Source material >>
● ● ● ● ●

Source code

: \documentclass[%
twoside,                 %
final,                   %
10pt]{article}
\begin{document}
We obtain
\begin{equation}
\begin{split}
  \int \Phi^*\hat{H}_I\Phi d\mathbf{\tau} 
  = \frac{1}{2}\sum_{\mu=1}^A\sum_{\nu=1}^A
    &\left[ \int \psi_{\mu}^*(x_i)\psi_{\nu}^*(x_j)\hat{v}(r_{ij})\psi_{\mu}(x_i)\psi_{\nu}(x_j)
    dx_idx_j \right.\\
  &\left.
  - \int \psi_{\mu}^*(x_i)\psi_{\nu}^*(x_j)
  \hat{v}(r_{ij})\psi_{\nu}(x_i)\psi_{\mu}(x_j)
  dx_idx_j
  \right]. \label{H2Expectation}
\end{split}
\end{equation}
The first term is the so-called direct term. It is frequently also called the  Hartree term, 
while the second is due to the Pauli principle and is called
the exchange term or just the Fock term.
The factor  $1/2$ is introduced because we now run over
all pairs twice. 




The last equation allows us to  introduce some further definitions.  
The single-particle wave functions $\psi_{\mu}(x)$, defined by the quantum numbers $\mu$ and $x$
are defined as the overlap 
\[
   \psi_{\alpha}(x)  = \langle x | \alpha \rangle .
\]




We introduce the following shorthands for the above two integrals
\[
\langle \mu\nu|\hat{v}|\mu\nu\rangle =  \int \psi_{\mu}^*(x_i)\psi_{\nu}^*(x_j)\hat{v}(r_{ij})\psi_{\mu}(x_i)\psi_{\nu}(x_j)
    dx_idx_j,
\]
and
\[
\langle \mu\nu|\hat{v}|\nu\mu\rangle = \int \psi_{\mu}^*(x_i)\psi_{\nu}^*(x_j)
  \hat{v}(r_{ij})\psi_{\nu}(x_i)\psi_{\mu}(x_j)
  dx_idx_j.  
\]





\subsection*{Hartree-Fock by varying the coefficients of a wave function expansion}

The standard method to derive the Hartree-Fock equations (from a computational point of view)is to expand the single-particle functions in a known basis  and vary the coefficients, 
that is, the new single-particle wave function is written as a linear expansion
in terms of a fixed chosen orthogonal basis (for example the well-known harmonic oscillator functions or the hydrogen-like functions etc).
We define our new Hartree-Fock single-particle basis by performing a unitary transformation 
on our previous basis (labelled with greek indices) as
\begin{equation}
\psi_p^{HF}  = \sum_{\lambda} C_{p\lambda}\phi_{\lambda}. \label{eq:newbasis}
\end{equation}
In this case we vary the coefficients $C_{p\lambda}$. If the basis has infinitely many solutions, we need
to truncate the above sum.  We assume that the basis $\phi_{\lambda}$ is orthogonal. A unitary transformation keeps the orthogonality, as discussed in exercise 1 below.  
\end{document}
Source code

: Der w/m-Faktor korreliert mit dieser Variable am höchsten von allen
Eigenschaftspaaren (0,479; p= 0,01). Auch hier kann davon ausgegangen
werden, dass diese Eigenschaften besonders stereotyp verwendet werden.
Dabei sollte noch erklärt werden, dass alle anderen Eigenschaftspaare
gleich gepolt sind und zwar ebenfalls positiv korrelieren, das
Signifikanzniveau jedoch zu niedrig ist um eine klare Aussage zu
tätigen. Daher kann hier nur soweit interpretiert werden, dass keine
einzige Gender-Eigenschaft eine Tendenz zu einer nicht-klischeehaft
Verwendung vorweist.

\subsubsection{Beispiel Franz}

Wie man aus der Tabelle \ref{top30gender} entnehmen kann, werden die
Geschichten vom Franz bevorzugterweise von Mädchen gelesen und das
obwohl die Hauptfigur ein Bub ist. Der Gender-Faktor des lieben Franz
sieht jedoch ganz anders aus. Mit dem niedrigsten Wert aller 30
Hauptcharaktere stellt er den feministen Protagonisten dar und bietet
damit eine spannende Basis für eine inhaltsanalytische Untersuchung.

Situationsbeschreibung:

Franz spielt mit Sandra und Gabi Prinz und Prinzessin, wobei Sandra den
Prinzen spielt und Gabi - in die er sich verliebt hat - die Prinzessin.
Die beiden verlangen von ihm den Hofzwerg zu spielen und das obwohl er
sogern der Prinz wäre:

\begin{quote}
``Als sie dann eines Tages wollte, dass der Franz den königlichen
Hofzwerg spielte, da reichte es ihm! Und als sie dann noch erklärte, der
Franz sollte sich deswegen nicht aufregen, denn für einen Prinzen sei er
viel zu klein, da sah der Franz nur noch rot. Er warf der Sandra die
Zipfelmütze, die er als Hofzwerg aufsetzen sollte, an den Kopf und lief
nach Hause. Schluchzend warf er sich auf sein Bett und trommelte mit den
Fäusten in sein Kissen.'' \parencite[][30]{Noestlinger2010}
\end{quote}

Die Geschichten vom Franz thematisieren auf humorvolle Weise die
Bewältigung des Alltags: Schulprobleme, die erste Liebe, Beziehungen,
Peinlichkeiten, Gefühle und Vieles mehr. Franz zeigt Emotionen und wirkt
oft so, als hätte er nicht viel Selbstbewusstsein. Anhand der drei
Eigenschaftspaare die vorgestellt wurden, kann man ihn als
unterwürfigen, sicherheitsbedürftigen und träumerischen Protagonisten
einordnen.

● ● ● ● ●

Reproduce the whole listing above exactly.

Source code

: \documentclass[%
twoside,                 %
final,                   %
10pt]{article}
\begin{document}
We obtain
\begin{equation}
\begin{split}
  \int \Phi^*\hat{H}_I\Phi d\mathbf{\tau} 
  = \frac{1}{2}\sum_{\mu=1}^A\sum_{\nu=1}^A
    &\left[ \int \psi_{\mu}^*(x_i)\psi_{\nu}^*(x_j)\hat{v}(r_{ij})\psi_{\mu}(x_i)\psi_{\nu}(x_j)
    dx_idx_j \right.\\
  &\left.
  - \int \psi_{\mu}^*(x_i)\psi_{\nu}^*(x_j)
  \hat{v}(r_{ij})\psi_{\nu}(x_i)\psi_{\mu}(x_j)
  dx_idx_j
  \right]. \label{H2Expectation}
\end{split}
\end{equation}
The first term is the so-called direct term. It is frequently also called the  Hartree term, 
while the second is due to the Pauli principle and is called
the exchange term or just the Fock term.
The factor  $1/2$ is introduced because we now run over
all pairs twice. 




The last equation allows us to  introduce some further definitions.  
The single-particle wave functions $\psi_{\mu}(x)$, defined by the quantum numbers $\mu$ and $x$
are defined as the overlap 
\[
   \psi_{\alpha}(x)  = \langle x | \alpha \rangle .
\]




We introduce the following shorthands for the above two integrals
\[
\langle \mu\nu|\hat{v}|\mu\nu\rangle =  \int \psi_{\mu}^*(x_i)\psi_{\nu}^*(x_j)\hat{v}(r_{ij})\psi_{\mu}(x_i)\psi_{\nu}(x_j)
    dx_idx_j,
\]
and
\[
\langle \mu\nu|\hat{v}|\nu\mu\rangle = \int \psi_{\mu}^*(x_i)\psi_{\nu}^*(x_j)
  \hat{v}(r_{ij})\psi_{\nu}(x_i)\psi_{\mu}(x_j)
  dx_idx_j.  
\]





\subsection*{Hartree-Fock by varying the coefficients of a wave function expansion}

The standard method to derive the Hartree-Fock equations (from a computational point of view)is to expand the single-particle functions in a known basis  and vary the coefficients, 
that is, the new single-particle wave function is written as a linear expansion
in terms of a fixed chosen orthogonal basis (for example the well-known harmonic oscillator functions or the hydrogen-like functions etc).
We define our new Hartree-Fock single-particle basis by performing a unitary transformation 
on our previous basis (labelled with greek indices) as
\begin{equation}
\psi_p^{HF}  = \sum_{\lambda} C_{p\lambda}\phi_{\lambda}. \label{eq:newbasis}
\end{equation}
In this case we vary the coefficients $C_{p\lambda}$. If the basis has infinitely many solutions, we need
to truncate the above sum.  We assume that the basis $\phi_{\lambda}$ is orthogonal. A unitary transformation keeps the orthogonality, as discussed in exercise 1 below.  
\end{document}
Source code

: Der w/m-Faktor korreliert mit dieser Variable am höchsten von allen
Eigenschaftspaaren (0,479; p= 0,01). Auch hier kann davon ausgegangen
werden, dass diese Eigenschaften besonders stereotyp verwendet werden.
Dabei sollte noch erklärt werden, dass alle anderen Eigenschaftspaare
gleich gepolt sind und zwar ebenfalls positiv korrelieren, das
Signifikanzniveau jedoch zu niedrig ist um eine klare Aussage zu
tätigen. Daher kann hier nur soweit interpretiert werden, dass keine
einzige Gender-Eigenschaft eine Tendenz zu einer nicht-klischeehaft
Verwendung vorweist.

\subsubsection{Beispiel Franz}

Wie man aus der Tabelle \ref{top30gender} entnehmen kann, werden die
Geschichten vom Franz bevorzugterweise von Mädchen gelesen und das
obwohl die Hauptfigur ein Bub ist. Der Gender-Faktor des lieben Franz
sieht jedoch ganz anders aus. Mit dem niedrigsten Wert aller 30
Hauptcharaktere stellt er den feministen Protagonisten dar und bietet
damit eine spannende Basis für eine inhaltsanalytische Untersuchung.

Situationsbeschreibung:

Franz spielt mit Sandra und Gabi Prinz und Prinzessin, wobei Sandra den
Prinzen spielt und Gabi - in die er sich verliebt hat - die Prinzessin.
Die beiden verlangen von ihm den Hofzwerg zu spielen und das obwohl er
sogern der Prinz wäre:

\begin{quote}
``Als sie dann eines Tages wollte, dass der Franz den königlichen
Hofzwerg spielte, da reichte es ihm! Und als sie dann noch erklärte, der
Franz sollte sich deswegen nicht aufregen, denn für einen Prinzen sei er
viel zu klein, da sah der Franz nur noch rot. Er warf der Sandra die
Zipfelmütze, die er als Hofzwerg aufsetzen sollte, an den Kopf und lief
nach Hause. Schluchzend warf er sich auf sein Bett und trommelte mit den
Fäusten in sein Kissen.'' \parencite[][30]{Noestlinger2010}
\end{quote}

Die Geschichten vom Franz thematisieren auf humorvolle Weise die
Bewältigung des Alltags: Schulprobleme, die erste Liebe, Beziehungen,
Peinlichkeiten, Gefühle und Vieles mehr. Franz zeigt Emotionen und wirkt
oft so, als hätte er nicht viel Selbstbewusstsein. Anhand der drei
Eigenschaftspaare die vorgestellt wurden, kann man ihn als
unterwürfigen, sicherheitsbedürftigen und träumerischen Protagonisten
einordnen.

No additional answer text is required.